Però ci sono alcuni aspetti da sottolineare dietro al tweet di Trump. Per esempio, l’idea di ricordare una leggenda su un generale storico americano che combatteva senza mezzi termini il terrorismo, che si ricollega alla postura dura che Trump vuol far passare all’esterno a proposito della sua amministrazione. Ma anche il richiamo alla storia degli Stati Uniti, che in questo momento si connette con la questione delle statue sudiste da rimuovere, diventata simbolo per le proteste dei movimenti suprematisti bianchi (quelli a cui si collega l’attentato di Charlottesville), con Trump ha preso posizioni contro le rimozioni di quell’iconografia un molto stati considerata invece divisiva.
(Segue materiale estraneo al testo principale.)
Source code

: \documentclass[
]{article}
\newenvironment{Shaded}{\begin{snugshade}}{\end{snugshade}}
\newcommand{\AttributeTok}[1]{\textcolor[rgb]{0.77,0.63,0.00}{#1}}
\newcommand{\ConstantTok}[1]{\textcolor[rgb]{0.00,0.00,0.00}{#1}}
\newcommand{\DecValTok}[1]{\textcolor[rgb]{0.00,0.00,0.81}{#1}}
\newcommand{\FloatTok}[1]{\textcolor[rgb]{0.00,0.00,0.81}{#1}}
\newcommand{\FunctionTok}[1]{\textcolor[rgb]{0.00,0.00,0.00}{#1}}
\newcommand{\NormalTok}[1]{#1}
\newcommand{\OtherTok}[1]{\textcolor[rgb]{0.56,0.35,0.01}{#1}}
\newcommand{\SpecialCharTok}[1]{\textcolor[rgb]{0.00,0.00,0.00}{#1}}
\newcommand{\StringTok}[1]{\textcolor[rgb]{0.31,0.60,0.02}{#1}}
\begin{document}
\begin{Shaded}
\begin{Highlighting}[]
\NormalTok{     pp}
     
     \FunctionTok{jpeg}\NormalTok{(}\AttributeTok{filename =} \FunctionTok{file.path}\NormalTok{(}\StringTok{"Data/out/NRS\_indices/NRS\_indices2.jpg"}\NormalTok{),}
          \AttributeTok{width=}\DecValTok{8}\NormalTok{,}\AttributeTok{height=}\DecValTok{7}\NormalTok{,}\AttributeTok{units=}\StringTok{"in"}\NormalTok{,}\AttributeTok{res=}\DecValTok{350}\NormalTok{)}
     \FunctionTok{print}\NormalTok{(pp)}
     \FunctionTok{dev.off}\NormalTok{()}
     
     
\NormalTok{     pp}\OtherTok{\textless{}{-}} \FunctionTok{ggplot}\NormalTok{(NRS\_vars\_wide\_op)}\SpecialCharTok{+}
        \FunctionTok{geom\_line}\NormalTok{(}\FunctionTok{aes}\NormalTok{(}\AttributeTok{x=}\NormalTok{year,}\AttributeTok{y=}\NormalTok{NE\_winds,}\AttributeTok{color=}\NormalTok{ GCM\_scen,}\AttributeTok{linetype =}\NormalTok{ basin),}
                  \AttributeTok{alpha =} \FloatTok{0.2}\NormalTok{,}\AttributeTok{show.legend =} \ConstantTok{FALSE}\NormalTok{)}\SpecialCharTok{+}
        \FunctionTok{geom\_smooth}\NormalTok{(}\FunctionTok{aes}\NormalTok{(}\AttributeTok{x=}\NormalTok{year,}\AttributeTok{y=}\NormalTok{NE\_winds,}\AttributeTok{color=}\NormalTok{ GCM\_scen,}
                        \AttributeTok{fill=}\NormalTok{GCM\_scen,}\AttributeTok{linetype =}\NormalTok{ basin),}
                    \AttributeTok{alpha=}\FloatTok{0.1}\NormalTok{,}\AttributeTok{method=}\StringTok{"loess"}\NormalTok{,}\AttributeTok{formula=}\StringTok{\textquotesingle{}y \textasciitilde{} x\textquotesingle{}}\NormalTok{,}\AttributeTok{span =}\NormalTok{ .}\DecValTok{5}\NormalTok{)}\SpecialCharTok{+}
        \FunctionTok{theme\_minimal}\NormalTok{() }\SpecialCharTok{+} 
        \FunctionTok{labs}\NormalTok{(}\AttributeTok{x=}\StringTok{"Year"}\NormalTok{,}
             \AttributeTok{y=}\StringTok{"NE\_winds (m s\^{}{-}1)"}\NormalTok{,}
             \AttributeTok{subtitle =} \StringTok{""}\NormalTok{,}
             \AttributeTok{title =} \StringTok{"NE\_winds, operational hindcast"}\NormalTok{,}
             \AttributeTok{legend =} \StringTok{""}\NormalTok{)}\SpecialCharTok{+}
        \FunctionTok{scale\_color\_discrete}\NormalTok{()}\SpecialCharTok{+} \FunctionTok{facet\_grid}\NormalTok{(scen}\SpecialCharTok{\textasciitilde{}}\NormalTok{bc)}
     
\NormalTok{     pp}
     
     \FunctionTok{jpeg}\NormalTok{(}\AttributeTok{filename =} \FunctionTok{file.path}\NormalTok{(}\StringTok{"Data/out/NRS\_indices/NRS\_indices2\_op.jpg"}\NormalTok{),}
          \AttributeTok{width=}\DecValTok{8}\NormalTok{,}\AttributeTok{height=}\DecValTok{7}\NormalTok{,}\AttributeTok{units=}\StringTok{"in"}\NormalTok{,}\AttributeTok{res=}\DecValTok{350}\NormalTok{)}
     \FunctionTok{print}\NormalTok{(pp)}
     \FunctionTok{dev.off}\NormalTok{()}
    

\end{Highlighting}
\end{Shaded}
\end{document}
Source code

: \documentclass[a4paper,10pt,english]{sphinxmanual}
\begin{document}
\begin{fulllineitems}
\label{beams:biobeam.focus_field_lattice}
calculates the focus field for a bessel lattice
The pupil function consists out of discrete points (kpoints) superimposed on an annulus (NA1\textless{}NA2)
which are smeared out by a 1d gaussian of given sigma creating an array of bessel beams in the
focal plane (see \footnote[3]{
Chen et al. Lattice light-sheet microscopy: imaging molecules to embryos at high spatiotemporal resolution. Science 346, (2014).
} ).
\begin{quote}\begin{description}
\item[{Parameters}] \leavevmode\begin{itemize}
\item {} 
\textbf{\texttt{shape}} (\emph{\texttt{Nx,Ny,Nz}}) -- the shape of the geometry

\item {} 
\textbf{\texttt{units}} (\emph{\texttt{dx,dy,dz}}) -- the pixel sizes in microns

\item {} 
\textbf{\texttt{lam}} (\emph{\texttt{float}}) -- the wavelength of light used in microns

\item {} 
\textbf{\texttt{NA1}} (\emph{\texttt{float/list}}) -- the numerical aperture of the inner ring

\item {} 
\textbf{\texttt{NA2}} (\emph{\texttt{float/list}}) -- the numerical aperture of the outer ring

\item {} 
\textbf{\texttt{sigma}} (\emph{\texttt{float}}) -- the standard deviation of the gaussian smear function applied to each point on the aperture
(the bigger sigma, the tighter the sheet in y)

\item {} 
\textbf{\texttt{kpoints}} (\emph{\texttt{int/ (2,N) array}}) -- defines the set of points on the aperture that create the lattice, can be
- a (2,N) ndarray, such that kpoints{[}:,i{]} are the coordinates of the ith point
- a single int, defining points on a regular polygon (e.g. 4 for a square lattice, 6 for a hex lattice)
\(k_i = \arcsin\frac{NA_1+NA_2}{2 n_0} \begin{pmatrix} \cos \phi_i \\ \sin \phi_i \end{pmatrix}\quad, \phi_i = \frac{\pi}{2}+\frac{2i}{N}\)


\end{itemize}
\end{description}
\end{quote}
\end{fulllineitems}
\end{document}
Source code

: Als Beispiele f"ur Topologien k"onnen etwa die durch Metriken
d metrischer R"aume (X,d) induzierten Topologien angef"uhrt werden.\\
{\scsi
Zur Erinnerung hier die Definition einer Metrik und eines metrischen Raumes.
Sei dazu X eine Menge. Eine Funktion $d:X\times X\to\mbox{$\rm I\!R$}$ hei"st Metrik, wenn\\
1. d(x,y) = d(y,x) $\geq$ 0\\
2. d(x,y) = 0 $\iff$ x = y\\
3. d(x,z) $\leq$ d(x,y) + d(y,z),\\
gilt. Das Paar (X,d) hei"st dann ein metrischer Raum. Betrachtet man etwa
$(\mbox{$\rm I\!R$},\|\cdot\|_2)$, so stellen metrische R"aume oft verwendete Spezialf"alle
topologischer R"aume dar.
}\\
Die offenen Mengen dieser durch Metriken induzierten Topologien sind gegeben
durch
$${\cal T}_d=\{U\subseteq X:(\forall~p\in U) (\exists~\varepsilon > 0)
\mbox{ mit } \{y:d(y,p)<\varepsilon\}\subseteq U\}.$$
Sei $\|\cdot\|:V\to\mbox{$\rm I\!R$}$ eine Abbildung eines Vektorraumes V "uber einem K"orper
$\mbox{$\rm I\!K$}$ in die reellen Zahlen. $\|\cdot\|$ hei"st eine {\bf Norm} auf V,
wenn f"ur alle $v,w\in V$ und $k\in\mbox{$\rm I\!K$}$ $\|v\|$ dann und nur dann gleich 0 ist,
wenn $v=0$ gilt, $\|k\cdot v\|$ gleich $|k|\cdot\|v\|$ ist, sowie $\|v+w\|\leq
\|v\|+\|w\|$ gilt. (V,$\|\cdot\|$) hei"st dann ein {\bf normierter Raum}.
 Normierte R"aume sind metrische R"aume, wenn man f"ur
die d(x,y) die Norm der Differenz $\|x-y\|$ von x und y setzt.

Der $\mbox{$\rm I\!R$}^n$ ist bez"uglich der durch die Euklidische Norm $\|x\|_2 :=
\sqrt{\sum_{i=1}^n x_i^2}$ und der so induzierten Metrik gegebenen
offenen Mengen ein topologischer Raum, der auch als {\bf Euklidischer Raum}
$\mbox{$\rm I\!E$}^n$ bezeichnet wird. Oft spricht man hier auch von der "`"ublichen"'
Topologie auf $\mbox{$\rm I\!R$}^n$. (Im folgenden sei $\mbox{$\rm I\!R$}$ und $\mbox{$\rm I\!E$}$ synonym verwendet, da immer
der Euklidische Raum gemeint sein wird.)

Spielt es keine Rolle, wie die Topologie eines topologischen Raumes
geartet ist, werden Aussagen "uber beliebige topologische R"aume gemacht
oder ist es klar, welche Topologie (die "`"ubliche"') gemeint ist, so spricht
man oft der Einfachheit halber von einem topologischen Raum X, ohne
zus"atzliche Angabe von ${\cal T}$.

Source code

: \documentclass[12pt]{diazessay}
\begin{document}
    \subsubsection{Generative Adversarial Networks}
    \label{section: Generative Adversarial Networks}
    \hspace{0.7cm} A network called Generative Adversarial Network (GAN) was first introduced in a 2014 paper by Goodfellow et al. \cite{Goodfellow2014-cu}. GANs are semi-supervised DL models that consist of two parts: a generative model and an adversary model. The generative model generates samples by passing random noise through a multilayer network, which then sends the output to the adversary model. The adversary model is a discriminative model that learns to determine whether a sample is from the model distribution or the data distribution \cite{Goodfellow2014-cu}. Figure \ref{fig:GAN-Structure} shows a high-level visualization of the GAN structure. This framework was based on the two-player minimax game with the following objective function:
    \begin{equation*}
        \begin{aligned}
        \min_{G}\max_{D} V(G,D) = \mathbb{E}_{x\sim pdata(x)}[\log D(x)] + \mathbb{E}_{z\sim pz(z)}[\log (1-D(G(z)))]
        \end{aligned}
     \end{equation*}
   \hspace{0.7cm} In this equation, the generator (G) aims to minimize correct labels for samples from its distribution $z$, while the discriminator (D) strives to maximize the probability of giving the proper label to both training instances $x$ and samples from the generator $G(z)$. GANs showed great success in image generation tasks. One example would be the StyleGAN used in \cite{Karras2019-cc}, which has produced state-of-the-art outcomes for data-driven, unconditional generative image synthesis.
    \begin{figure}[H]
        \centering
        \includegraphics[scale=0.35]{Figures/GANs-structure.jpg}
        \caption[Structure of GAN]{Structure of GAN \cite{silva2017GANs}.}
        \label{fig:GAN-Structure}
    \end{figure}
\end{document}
O ancora: è molto probabile che nel breve tempo gli americani inizino a bombardare lo Stato islamico nelle Filippine, dove ha ancora il controllo di un’area intorno a Murawi. Una decisione uscita sui media una decina di giorni fa, portandosi dietro le solite polemiche di chi considera queste operazioni una violazione della sovranità altrui, col rischio di vittime civili e di aiutare un presidente dispotico, ma soprattutto finita oggetto delle critiche degli anti-globalisti alla Steve Bannon, quelli che vorrebbero gli Stati Uniti meno impegnati negli affari non strettamente collegati all’interesse nazionale (o nazionalista) e che sono lo zoccolo duro del debole approval trumpiano.

Sfaccettature, speculazioni da cui leggere la politicizzazione che Trump ha voluto dare agli attentati in Spagna. Parti di uno storytelling di una presidenza davvero in difficoltà.